TASK GOAL
Pictures excluded, copy every record that follows exactly as it appears.

=== MATERIAL FOR THE TASK ===

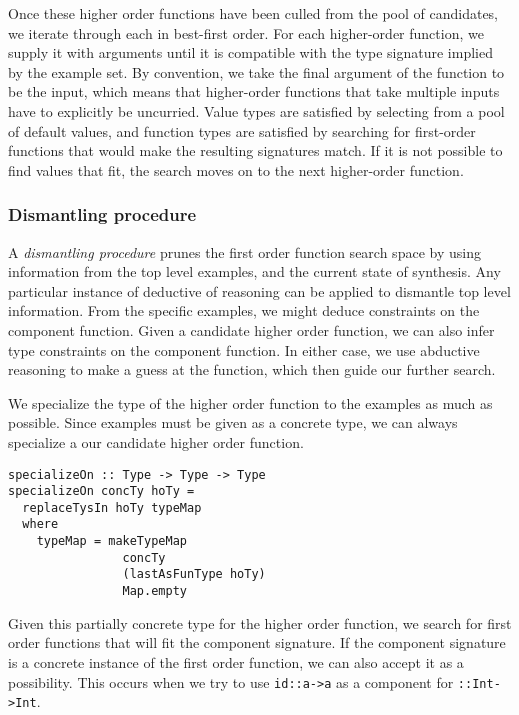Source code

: Once these higher order functions have been culled from the pool of candidates, we iterate through each in best-first order. For each higher-order function, we supply it with arguments until it is compatible with the type signature implied by the example set. By convention, we take the final argument of the function to be the input, which means that higher-order functions that take multiple inputs have to explicitly be uncurried. Value types are satisfied by selecting from a pool of default values, and function types are satisfied by searching for first-order functions that would make the resulting signatures match. If it is not possible to find values that fit, the search moves on to the next higher-order function.

\subsubsection{Dismantling procedure}

A \textit{dismantling procedure} prunes the first order function search space by using information from the top level examples, and the current state of synthesis.
Any particular instance of deductive of reasoning can be applied to dismantle top level information.
From the specific examples, we might deduce constraints on the component function.
Given a candidate higher order function, we can also infer type constraints on the component function.
In either case, we use abductive reasoning to make a guess at the function, which then guide our further search.

We specialize the type of the higher order function to the examples as much as possible.
Since examples must be given as a concrete type, we can always specialize a our candidate higher order function. 

\begin{lstlisting}
specializeOn :: Type -> Type -> Type
specializeOn concTy hoTy =
  replaceTysIn hoTy typeMap
  where
    typeMap = makeTypeMap 
                concTy 
                (lastAsFunType hoTy)
                Map.empty
\end{lstlisting}

Given this partially concrete type for the higher order function, we search for first order functions that will fit the component signature.
If the component signature is a concrete instance of the first order function, we can also accept it as a possibility.
This occurs when we try to use \texttt{id::a->a} as a component for \texttt{::Int->Int}.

===

ANSWER BELOW
Source code

: Once these higher order functions have been culled from the pool of candidates, we iterate through each in best-first order. For each higher-order function, we supply it with arguments until it is compatible with the type signature implied by the example set. By convention, we take the final argument of the function to be the input, which means that higher-order functions that take multiple inputs have to explicitly be uncurried. Value types are satisfied by selecting from a pool of default values, and function types are satisfied by searching for first-order functions that would make the resulting signatures match. If it is not possible to find values that fit, the search moves on to the next higher-order function.

\subsubsection{Dismantling procedure}

A \textit{dismantling procedure} prunes the first order function search space by using information from the top level examples, and the current state of synthesis.
Any particular instance of deductive of reasoning can be applied to dismantle top level information.
From the specific examples, we might deduce constraints on the component function.
Given a candidate higher order function, we can also infer type constraints on the component function.
In either case, we use abductive reasoning to make a guess at the function, which then guide our further search.

We specialize the type of the higher order function to the examples as much as possible.
Since examples must be given as a concrete type, we can always specialize a our candidate higher order function. 

\begin{lstlisting}
specializeOn :: Type -> Type -> Type
specializeOn concTy hoTy =
  replaceTysIn hoTy typeMap
  where
    typeMap = makeTypeMap 
                concTy 
                (lastAsFunType hoTy)
                Map.empty
\end{lstlisting}

Given this partially concrete type for the higher order function, we search for first order functions that will fit the component signature.
If the component signature is a concrete instance of the first order function, we can also accept it as a possibility.
This occurs when we try to use \texttt{id::a->a} as a component for \texttt{::Int->Int}.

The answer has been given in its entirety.